Christin Nichols - I'm fine

Freudenhaus / Rough Trade
VÖ: 21.01.2022
Unsere Bewertung: 7/10
Eure Ø-Bewertung: 6/10

Mach was draus
Christin Nichols muss sich ständig mit Dick Pics herumschlagen. Selbstverständlich nur in ihren Schauspielrollen, hoffentlich. Etwa als beste Freundin einer Gay-WG in der Miniserie "All you need". Oder als Angehörige des Planetenrats in einem umwerfend komischen Sketch zum Thema Migration zusammen mit Maren Kroymann und Joe Bausch. Und im Spielfilm "Fucking Berlin" blieb es nicht einmal bei den Pics.
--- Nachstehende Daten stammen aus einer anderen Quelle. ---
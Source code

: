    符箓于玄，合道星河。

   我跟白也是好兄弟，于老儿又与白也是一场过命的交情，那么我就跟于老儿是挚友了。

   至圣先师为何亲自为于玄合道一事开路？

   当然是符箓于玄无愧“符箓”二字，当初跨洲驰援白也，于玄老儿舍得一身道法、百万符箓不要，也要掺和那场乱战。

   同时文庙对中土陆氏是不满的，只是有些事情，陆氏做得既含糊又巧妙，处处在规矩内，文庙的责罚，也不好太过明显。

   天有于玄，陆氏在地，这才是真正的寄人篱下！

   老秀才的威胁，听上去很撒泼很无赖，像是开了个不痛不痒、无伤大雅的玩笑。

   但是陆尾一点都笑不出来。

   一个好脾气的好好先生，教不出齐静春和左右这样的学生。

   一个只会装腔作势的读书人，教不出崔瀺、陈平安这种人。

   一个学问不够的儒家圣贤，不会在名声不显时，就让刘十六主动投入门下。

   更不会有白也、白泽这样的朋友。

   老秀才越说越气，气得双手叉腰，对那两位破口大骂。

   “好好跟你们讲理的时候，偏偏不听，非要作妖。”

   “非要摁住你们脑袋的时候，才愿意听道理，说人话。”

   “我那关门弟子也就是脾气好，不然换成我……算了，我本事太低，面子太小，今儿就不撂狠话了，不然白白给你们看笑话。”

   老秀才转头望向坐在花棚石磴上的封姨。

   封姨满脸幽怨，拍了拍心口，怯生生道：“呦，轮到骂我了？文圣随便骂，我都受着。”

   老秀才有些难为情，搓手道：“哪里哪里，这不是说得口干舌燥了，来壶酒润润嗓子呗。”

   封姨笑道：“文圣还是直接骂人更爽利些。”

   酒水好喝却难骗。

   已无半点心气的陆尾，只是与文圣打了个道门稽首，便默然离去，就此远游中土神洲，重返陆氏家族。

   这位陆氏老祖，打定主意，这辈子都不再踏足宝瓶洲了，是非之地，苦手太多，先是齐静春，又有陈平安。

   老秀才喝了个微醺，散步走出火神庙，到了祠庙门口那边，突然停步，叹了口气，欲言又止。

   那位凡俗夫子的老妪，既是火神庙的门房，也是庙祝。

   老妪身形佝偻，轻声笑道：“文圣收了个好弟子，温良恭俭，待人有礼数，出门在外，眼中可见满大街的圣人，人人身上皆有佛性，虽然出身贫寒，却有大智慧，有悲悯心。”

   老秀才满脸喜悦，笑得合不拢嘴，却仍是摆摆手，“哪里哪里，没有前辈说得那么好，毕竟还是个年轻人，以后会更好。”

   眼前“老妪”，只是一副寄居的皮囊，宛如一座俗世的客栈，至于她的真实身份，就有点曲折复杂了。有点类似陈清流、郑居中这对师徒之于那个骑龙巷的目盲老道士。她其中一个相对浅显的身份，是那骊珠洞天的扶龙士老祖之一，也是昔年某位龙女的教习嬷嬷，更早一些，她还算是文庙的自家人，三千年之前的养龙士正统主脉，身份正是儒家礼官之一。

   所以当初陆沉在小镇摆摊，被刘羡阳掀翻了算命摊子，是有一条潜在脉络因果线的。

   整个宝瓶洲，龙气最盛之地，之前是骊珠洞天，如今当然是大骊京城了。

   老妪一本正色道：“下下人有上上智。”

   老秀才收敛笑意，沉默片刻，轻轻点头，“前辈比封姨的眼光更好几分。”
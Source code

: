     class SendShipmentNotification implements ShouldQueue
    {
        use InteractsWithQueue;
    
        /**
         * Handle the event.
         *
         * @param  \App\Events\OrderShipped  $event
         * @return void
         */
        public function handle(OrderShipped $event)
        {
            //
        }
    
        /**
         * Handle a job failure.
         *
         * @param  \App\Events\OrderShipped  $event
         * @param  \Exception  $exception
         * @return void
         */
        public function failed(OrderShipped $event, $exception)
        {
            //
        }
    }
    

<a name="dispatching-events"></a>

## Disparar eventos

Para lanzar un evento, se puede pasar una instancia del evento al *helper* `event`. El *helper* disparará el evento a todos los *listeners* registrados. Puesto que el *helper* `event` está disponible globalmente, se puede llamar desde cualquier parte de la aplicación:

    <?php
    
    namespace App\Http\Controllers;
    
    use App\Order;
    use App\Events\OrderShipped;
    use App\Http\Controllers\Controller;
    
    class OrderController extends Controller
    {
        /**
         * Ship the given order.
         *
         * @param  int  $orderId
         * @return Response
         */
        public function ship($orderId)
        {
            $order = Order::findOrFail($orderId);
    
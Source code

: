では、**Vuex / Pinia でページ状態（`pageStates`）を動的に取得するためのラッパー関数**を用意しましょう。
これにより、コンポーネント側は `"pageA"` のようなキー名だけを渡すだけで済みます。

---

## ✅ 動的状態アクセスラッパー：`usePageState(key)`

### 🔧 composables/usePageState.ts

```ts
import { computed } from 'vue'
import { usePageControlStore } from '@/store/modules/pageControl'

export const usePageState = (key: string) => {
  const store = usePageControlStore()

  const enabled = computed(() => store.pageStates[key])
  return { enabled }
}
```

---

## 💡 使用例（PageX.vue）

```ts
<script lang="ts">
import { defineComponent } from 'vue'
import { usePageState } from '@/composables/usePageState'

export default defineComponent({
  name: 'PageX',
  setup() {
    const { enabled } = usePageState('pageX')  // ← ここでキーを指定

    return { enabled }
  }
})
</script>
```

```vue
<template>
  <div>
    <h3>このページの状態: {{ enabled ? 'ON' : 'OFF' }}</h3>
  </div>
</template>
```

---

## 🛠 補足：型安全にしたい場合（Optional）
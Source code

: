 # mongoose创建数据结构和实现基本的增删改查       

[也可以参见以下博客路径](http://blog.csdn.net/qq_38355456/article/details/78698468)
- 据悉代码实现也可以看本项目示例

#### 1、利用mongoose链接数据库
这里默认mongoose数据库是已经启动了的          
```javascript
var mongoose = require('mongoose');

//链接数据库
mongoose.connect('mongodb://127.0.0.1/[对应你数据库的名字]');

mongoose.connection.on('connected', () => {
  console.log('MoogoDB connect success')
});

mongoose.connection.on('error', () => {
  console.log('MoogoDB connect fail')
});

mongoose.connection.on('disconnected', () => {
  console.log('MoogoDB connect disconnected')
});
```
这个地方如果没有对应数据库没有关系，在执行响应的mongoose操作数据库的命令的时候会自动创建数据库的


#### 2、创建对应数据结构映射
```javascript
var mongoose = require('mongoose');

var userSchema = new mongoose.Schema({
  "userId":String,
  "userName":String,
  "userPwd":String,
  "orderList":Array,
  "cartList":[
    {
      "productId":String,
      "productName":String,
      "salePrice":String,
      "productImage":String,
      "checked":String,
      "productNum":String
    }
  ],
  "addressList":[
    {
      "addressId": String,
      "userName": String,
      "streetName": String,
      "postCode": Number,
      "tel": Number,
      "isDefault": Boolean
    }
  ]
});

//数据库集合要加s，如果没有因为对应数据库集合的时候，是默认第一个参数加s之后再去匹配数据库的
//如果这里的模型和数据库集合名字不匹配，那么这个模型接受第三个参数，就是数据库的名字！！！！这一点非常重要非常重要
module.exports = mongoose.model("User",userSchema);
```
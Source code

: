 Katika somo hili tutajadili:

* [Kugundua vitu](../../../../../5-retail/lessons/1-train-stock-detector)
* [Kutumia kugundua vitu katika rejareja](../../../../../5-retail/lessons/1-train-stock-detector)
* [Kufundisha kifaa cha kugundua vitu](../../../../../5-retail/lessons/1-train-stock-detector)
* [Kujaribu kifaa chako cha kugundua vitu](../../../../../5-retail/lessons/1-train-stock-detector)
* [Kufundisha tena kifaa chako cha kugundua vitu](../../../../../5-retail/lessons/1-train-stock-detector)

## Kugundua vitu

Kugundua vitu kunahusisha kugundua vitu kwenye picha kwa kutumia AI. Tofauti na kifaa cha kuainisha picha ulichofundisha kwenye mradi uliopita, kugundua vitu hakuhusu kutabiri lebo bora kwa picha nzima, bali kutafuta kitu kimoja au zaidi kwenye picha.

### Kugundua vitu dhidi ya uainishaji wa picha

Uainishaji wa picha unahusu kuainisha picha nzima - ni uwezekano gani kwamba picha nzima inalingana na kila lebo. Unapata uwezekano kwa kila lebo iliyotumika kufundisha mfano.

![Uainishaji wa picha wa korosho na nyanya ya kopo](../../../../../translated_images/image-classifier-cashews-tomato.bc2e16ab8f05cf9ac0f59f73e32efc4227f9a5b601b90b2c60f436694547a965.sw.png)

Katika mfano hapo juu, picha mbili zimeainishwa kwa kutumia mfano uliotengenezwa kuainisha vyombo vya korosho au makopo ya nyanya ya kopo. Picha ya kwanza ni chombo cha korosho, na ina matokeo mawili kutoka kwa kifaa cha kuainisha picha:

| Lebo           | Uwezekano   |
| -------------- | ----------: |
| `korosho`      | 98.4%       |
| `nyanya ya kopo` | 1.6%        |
Kennen könnte man die Deutsch-Britin außerdem von Prada Meinhoff, dem Post-Electroclash-Duo mit dem prägnanten Bass und der Coverversion von Grauzones "Eisbär". Nach dessen Auflösung denkt Nichols jedoch gar nicht daran, die Musik an den Nagel zu hängen. Stattdessen hat sie sich für ihr Solodebüt Kollegen von Isolation Berlin oder Shybits geschnappt und pflegt nunmehr kühlen New-Wave-Chic und leckt sich die Indie-Rock-Wunden.
Alles vom Feinsten also, wie der Albumtitel andeutet? Geht so. Mitunter ist Nichols nämlich mehr als angepisst. Vor allem in der Single "Today I choose violence", die nur die unverschämtesten und übergriffigsten Auswüchse toxisch-maskulinen Benehmens aneinanderreiht. Wiedergegeben gehören diese hier wirklich nicht noch einmal – nur so viel: Wenn Du ein Mann bist, einfach mal die Fresse halten. Und lieber zu diesem zackigen Monster-Hit tanzen, auch wenn man inhaltlich nicht weiß, ob man nun lachen oder weinen soll. "I'm fine" heißt hier nicht "Danke, bestens", sondern "Laber mich nicht dumm von der Seite an und kümmer Dich um Deinen Kram." Hätten wir das auch geklärt. Trotzdem ist diese geistreiche Platte keineswegs auf Krawall gebürstet und vielmehr ein musikalisch versiertes, manchmal kleinlautes Ausloten der eigenen Grenzen und Schwächen.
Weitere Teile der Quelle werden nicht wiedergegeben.